Project Complexity and challenges

  • All through the summer I remained limited to only dealing wth the "Transfer-done" events under Rucio DDM data. The raw data present in the two main ES instances is incredibly varied and messy. The sheer variety of the number of variables and the innate complexity within this timeseries makes the identification of anomalies a herculean task.
  • The sheer amount of data, while always a good news for a Deep learning engineeer likeme, makes it really to implement any sort of realtime processing on it.
  • Training my LSTM networks which had a sequence size of a 100 transfers was very difficult. I was fortunate enough to have GPU access for this summer which allowed me to train these networks on millions of transfer events at a time. This was and can be a very time intensive process. I never trained any network on the entire bulk of available data. At any given time, data from the past 30-31 days is available. Assuming an average of 1.2 million transfers per index, this value comes at about 36 miilion transfers. As per the sequence size of 100, this means that the total number of timesteps created for training such a LSTM would amount to roughly 36 billion (each having 9 fields).

ORGANIZATION - CERN-HSF

MENTORS -

STUDENT DETAILS

Vyom Sharma - [email protected]

CATEGORY - atlas

Folder Descriptions

  • Exploration-notebooks

  • encoders - saved cached numpy files used for preprocessing and parsing rucio-transfer data. Do not modify these!!

  • plots - contains some useful plots. Refer the final report to learn more.

  • Models - saved deep learning models.

File descriptions

Notebooks

  • train_lstm_withperfPlots - main notebook used for training the lstm network and plotting performance
  • anomaly_analysis - describes the current way to label anomalies in adatframe which contains predictions made by the latest lstm network. Also anaysis of the detected anomalies.
  • __

Scripts

  • helpers.py - helper functions for make_pred.py
  • make_pred.py - script for making predictions on raw dataframe using trained models saved in 'model' directory
  • multi_gpu.py - this script allows keras to train a network faster using ultiple gpu's if present Tested on two systems - A custom PC with 2 NVIDIA GeForce 1080Ti and the aws's g2.8xlarge ec2 instance.
  • save_predict_live.py - a very rough script for capturing live transfer events and using the trained model oto make predictions on them. Doesn't work like it's supposed to.
  • save_data.py - a script for extracting rucio-transfer data and save them t dataframes (ome for each index) in the "data" directory

fin

deepanomaly's People

Contributors

vyomshm avatar

Watchers

James Cloos avatar  avatar

Recommend Projects

  • React photo React

    A declarative, efficient, and flexible JavaScript library for building user interfaces.

  • Vue.js photo Vue.js

    ๐Ÿ–– Vue.js is a progressive, incrementally-adoptable JavaScript framework for building UI on the web.

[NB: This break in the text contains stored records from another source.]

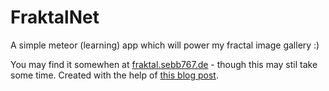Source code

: # FraktalNet
A simple meteor (learning) app which will power my fractal image gallery :)

You may find it somewhen at [fraktal.sebb767.de](http://fraktal.sebb767.de) - though this may stil take some time. Created with the help of [this blog post](http://experimentsinmeteor.com/photo-blog-part-1/).
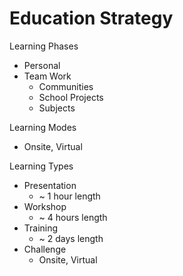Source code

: # Education Strategy

Learning Phases

- Personal
- Team Work
  - Communities
  - School Projects
  - Subjects

Learning Modes

- Onsite, Virtual

Learning Types

- Presentation
  - ~ 1 hour length
- Workshop
  - ~ 4 hours length
- Training
  - ~ 2 days length
- Challenge
  - Onsite, Virtual
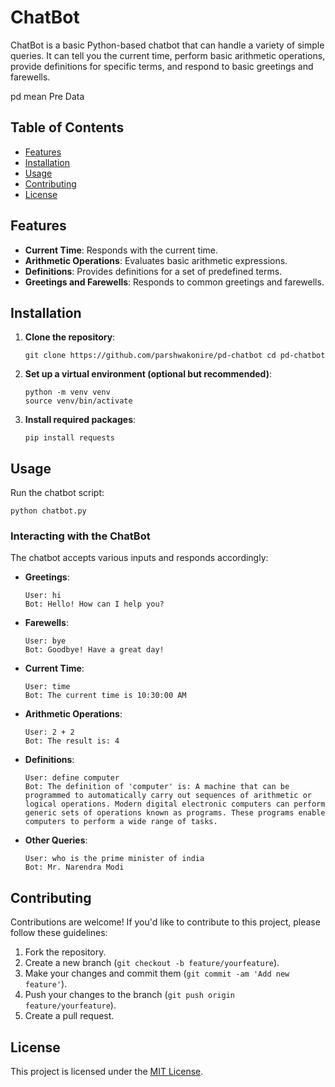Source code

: <!DOCTYPE html>
<html lang="en">
<head>
  <meta charset="UTF-8">
  <meta name="viewport" content="width=device-width, initial-scale=1.0">
  
</head>
<body>
<h1>ChatBot</h1>
    <p>ChatBot is a basic Python-based chatbot that can handle a variety of simple queries. It can tell you the current time, perform basic arithmetic operations, provide definitions for specific terms, and respond to basic greetings and farewells.</p>
  
  <p>pd mean Pre Data </p>
    <h2>Table of Contents</h2>
  <ul>
    <li><a href="#features">Features</a></li>
    <li><a href="#installation">Installation</a></li>
    <li><a href="#usage">Usage</a></li>
    <li><a href="#contributing">Contributing</a></li>
    <li><a href="#license">License</a></li>

  </ul>
    <h2 id="features">Features</h2>
    <ul>
        <li><strong>Current Time</strong>: Responds with the current time.</li>
        <li><strong>Arithmetic Operations</strong>: Evaluates basic arithmetic expressions.</li>
        <li><strong>Definitions</strong>: Provides definitions for a set of predefined terms.</li>
        <li><strong>Greetings and Farewells</strong>: Responds to common greetings and farewells.</li>
    </ul>
    <h2 id="installation">Installation</h2>
    <ol>
        <li><strong>Clone the repository</strong>:
            <pre><code>git clone https://github.com/parshwakonire/pd-chatbot cd pd-chatbot</code></pre>
        </li>
        <li><strong>Set up a virtual environment (optional but recommended)</strong>:
            <pre><code>python -m venv venv
source venv/bin/activate  <!-- On Windows use `venv\Scripts\activate` --></code></pre>
        </li>
        <li><strong>Install required packages</strong>:
            <pre><code>pip install requests</code></pre>
        </li>
    </ol>
    <h2 id = "usage">Usage</h2>
    <p>Run the chatbot script:</p>
    <pre><code>python chatbot.py</code></pre>
    <h3>Interacting with the ChatBot</h3>
    <p>The chatbot accepts various inputs and responds accordingly:</p>
    <ul>
        <li><strong>Greetings</strong>:
            <pre><code>User: hi
Bot: Hello! How can I help you?</code></pre>
        </li>
        <li><strong>Farewells</strong>:
            <pre><code>User: bye
Bot: Goodbye! Have a great day!</code></pre>
        </li>
        <li><strong>Current Time</strong>:
            <pre><code>User: time
Bot: The current time is 10:30:00 AM</code></pre>
        </li>
        <li><strong>Arithmetic Operations</strong>:
            <pre><code>User: 2 + 2
Bot: The result is: 4</code></pre>
        </li>
        <li><strong>Definitions</strong>:
            <pre><code>User: define computer
Bot: The definition of 'computer' is: A machine that can be programmed to automatically carry out sequences of arithmetic or logical operations. Modern digital electronic computers can perform generic sets of operations known as programs. These programs enable computers to perform a wide range of tasks.</code></pre>
        </li>
        <li><strong>Other Queries</strong>:
            <pre><code>User: who is the prime minister of india
Bot: Mr. Narendra Modi</code></pre>
        </li>
    </ul>
   <h2 id="contributing">Contributing</h2>
  <p>Contributions are welcome! If you'd like to contribute to this project, please follow these guidelines:</p>
  <ol>
    <li>Fork the repository.</li>
    <li>Create a new branch (<code>git checkout -b feature/yourfeature</code>).</li>
    <li>Make your changes and commit them (<code>git commit -am 'Add new feature'</code>).</li>
    <li>Push your changes to the branch (<code>git push origin feature/yourfeature</code>).</li>
    <li>Create a pull request.</li>
  </ol>
   
  <h2 id="license">License</h2>
  <p>This project is licensed under the <a href="LICENSE">MIT License</a>.</p>
  </body>
</html>
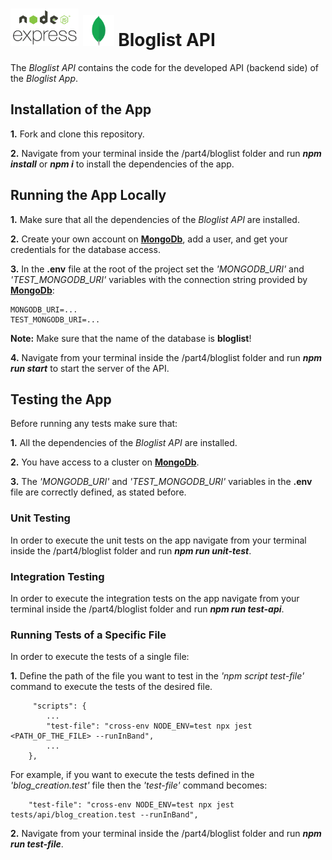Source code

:<h1>
<img src="https://raw.githubusercontent.com/katerina-tziala/fullstackopen2019/master/documentation_images/node_express.png" alt="node express logo" width="auto" height="60">
<img src="https://raw.githubusercontent.com/katerina-tziala/fullstackopen2019/master/documentation_images/mongoDB_logo.png" alt="mongoDB logo" width="50" height="50">
Bloglist API<br/>
</h1>

The *Bloglist API* contains the code for the developed API (backend side) of the *Bloglist App*.

## Installation of the App

**1.** Fork and clone this repository.

**2.** Navigate from your terminal inside the /part4/bloglist folder and run ***npm install*** or ***npm i*** to install the dependencies of the app.


## Running the App Locally

**1.** Make sure that all the dependencies of the *Bloglist API* are installed.

**2.** Create your own account on [**MongoDb**](https://www.mongodb.com/cloud), add a user, and get your credentials for the database access.

**3.** In the **.env** file at the root of the project set the *'MONGODB_URI'* and *'TEST_MONGODB_URI'* variables with the connection string provided by [**MongoDb**](https://www.mongodb.com/cloud):
    
    MONGODB_URI=...
    TEST_MONGODB_URI=...

**Note:** Make sure that the name of the database is **bloglist**!

**4.**  Navigate from your terminal inside the /part4/bloglist folder and run ***npm run start*** to start the server of the API.


## Testing the App

Before running any tests make sure that:

**1.** All the dependencies of the *Bloglist API* are installed.

**2.** You have access to a cluster on [**MongoDb**](https://www.mongodb.com/cloud). 

**3.** The *'MONGODB_URI'* and *'TEST_MONGODB_URI'* variables in the **.env** file are correctly defined, as stated before.


### Unit Testing

In order to execute the unit tests on the app navigate from your terminal inside the /part4/bloglist folder and run ***npm run unit-test***.


### Integration Testing

In order to execute the integration tests on the app navigate from your terminal inside the /part4/bloglist folder and run ***npm run test-api***.


### Running Tests of a Specific File

In order to execute the tests of a single file:

**1.** Define the path of the file you want to test in the *'npm script test-file'* command to execute the tests of the desired file.

         "scripts": {
            ...
            "test-file": "cross-env NODE_ENV=test npx jest <PATH_OF_THE_FILE> --runInBand",
            ...
        },

For example, if you want to execute the tests defined in the *'blog_creation.test'* file then the *'test-file'* command becomes:

        "test-file": "cross-env NODE_ENV=test npx jest tests/api/blog_creation.test --runInBand",


**2.** Navigate from your terminal inside the /part4/bloglist folder and run ***npm run test-file***.

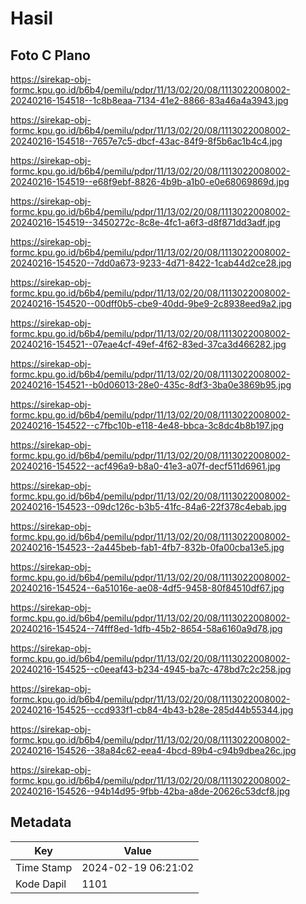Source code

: # Hasil

## Foto C Plano

https://sirekap-obj-formc.kpu.go.id/b6b4/pemilu/pdpr/11/13/02/20/08/1113022008002-20240216-154518--1c8b8eaa-7134-41e2-8866-83a46a4a3943.jpg

https://sirekap-obj-formc.kpu.go.id/b6b4/pemilu/pdpr/11/13/02/20/08/1113022008002-20240216-154518--7657e7c5-dbcf-43ac-84f9-8f5b6ac1b4c4.jpg

https://sirekap-obj-formc.kpu.go.id/b6b4/pemilu/pdpr/11/13/02/20/08/1113022008002-20240216-154519--e68f9ebf-8826-4b9b-a1b0-e0e68069869d.jpg

https://sirekap-obj-formc.kpu.go.id/b6b4/pemilu/pdpr/11/13/02/20/08/1113022008002-20240216-154519--3450272c-8c8e-4fc1-a6f3-d8f871dd3adf.jpg

https://sirekap-obj-formc.kpu.go.id/b6b4/pemilu/pdpr/11/13/02/20/08/1113022008002-20240216-154520--7dd0a673-9233-4d71-8422-1cab44d2ce28.jpg

https://sirekap-obj-formc.kpu.go.id/b6b4/pemilu/pdpr/11/13/02/20/08/1113022008002-20240216-154520--00dff0b5-cbe9-40dd-9be9-2c8938eed9a2.jpg

https://sirekap-obj-formc.kpu.go.id/b6b4/pemilu/pdpr/11/13/02/20/08/1113022008002-20240216-154521--07eae4cf-49ef-4f62-83ed-37ca3d466282.jpg

https://sirekap-obj-formc.kpu.go.id/b6b4/pemilu/pdpr/11/13/02/20/08/1113022008002-20240216-154521--b0d06013-28e0-435c-8df3-3ba0e3869b95.jpg

https://sirekap-obj-formc.kpu.go.id/b6b4/pemilu/pdpr/11/13/02/20/08/1113022008002-20240216-154522--c7fbc10b-e118-4e48-bbca-3c8dc4b8b197.jpg

https://sirekap-obj-formc.kpu.go.id/b6b4/pemilu/pdpr/11/13/02/20/08/1113022008002-20240216-154522--acf496a9-b8a0-41e3-a07f-decf511d6961.jpg

https://sirekap-obj-formc.kpu.go.id/b6b4/pemilu/pdpr/11/13/02/20/08/1113022008002-20240216-154523--09dc126c-b3b5-41fc-84a6-22f378c4ebab.jpg

https://sirekap-obj-formc.kpu.go.id/b6b4/pemilu/pdpr/11/13/02/20/08/1113022008002-20240216-154523--2a445beb-fab1-4fb7-832b-0fa00cba13e5.jpg

https://sirekap-obj-formc.kpu.go.id/b6b4/pemilu/pdpr/11/13/02/20/08/1113022008002-20240216-154524--6a51016e-ae08-4df5-9458-80f84510df67.jpg

https://sirekap-obj-formc.kpu.go.id/b6b4/pemilu/pdpr/11/13/02/20/08/1113022008002-20240216-154524--74fff8ed-1dfb-45b2-8654-58a6160a9d78.jpg

https://sirekap-obj-formc.kpu.go.id/b6b4/pemilu/pdpr/11/13/02/20/08/1113022008002-20240216-154525--c0eeaf43-b234-4945-ba7c-478bd7c2c258.jpg

https://sirekap-obj-formc.kpu.go.id/b6b4/pemilu/pdpr/11/13/02/20/08/1113022008002-20240216-154525--ccd933f1-cb84-4b43-b28e-285d44b55344.jpg

https://sirekap-obj-formc.kpu.go.id/b6b4/pemilu/pdpr/11/13/02/20/08/1113022008002-20240216-154526--38a84c62-eea4-4bcd-89b4-c94b9dbea26c.jpg

https://sirekap-obj-formc.kpu.go.id/b6b4/pemilu/pdpr/11/13/02/20/08/1113022008002-20240216-154526--94b14d95-9fbb-42ba-a8de-20626c53dcf8.jpg


## Metadata

| Key        | Value               |
| ---------- | ------------------- |
| Time Stamp | 2024-02-19 06:21:02 |
| Kode Dapil | 1101                |



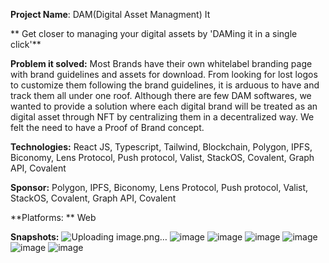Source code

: **Project Name**: DAM(Digital Asset Managment) It

** Get closer to managing your digital assets by 'DAMing it in a single click'**

**Problem it solved:** 
Most Brands have their own whitelabel branding page with brand guidelines and assets for download. From looking for lost logos to customize them following the brand guidelines, it is arduous to have and track them all under one roof. Although there are few DAM softwares, we wanted to provide a solution where each digital brand will be treated as an digital asset through NFT by centralizing them in a decentralized way. We felt the need to have a Proof of Brand concept.

**Technologies:** React JS, Typescript, Tailwind, Blockchain, Polygon, IPFS, Biconomy, Lens Protocol, Push protocol, Valist, StackOS, Covalent, Graph API, Covalent

**Sponsor:**  Polygon, IPFS, Biconomy, Lens Protocol, Push protocol, Valist, StackOS, Covalent, Graph API, Covalent

**Platforms: ** Web

**Snapshots:**
![Uploading image.png…]()
![image](https://user-images.githubusercontent.com/67854393/205473893-801f600e-a1ab-4707-9d80-4f304f79ed61.png)
![image](https://user-images.githubusercontent.com/67854393/205473917-1787c16d-a656-4bd4-9bf4-69d7c01e3bdb.png)
![image](https://user-images.githubusercontent.com/67854393/205473915-892ffaa3-77b4-464b-8ada-e9eb3a4a766d.png)
![image](https://user-images.githubusercontent.com/67854393/205473916-354d079e-b6a5-4ea6-888b-975d81472bd1.png)
![image](https://user-images.githubusercontent.com/67854393/205473961-2228402b-40aa-476f-ba58-d4ced4a797e3.png)
![image](https://user-images.githubusercontent.com/67854393/205473953-8557c400-f7a5-4711-be5f-523bcc610115.png)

  • Typescript photo Typescript

    TypeScript is a superset of JavaScript that compiles to clean JavaScript output.

  • TensorFlow photo TensorFlow

    An Open Source Machine Learning Framework for Everyone

  • Django photo Django

    The Web framework for perfectionists with deadlines.

  • D3 photo D3

    Bring data to life with SVG, Canvas and HTML. ๐Ÿ“Š๐Ÿ“ˆ๐ŸŽ‰

Recommend Topics

  • javascript

    JavaScript (JS) is a lightweight interpreted programming language with first-class functions.

  • web

    Some thing interesting about web. New door for the world.

  • server

    A server is a program made to process requests and deliver data to clients.

  • Machine learning

    Machine learning is a way of modeling and interpreting data that allows a piece of software to respond intelligently.

  • Game

    Some thing interesting about game, make everyone happy.

Recommend Org

  • Facebook photo Facebook

    We are working to build community through open source technology. NB: members must have two-factor auth.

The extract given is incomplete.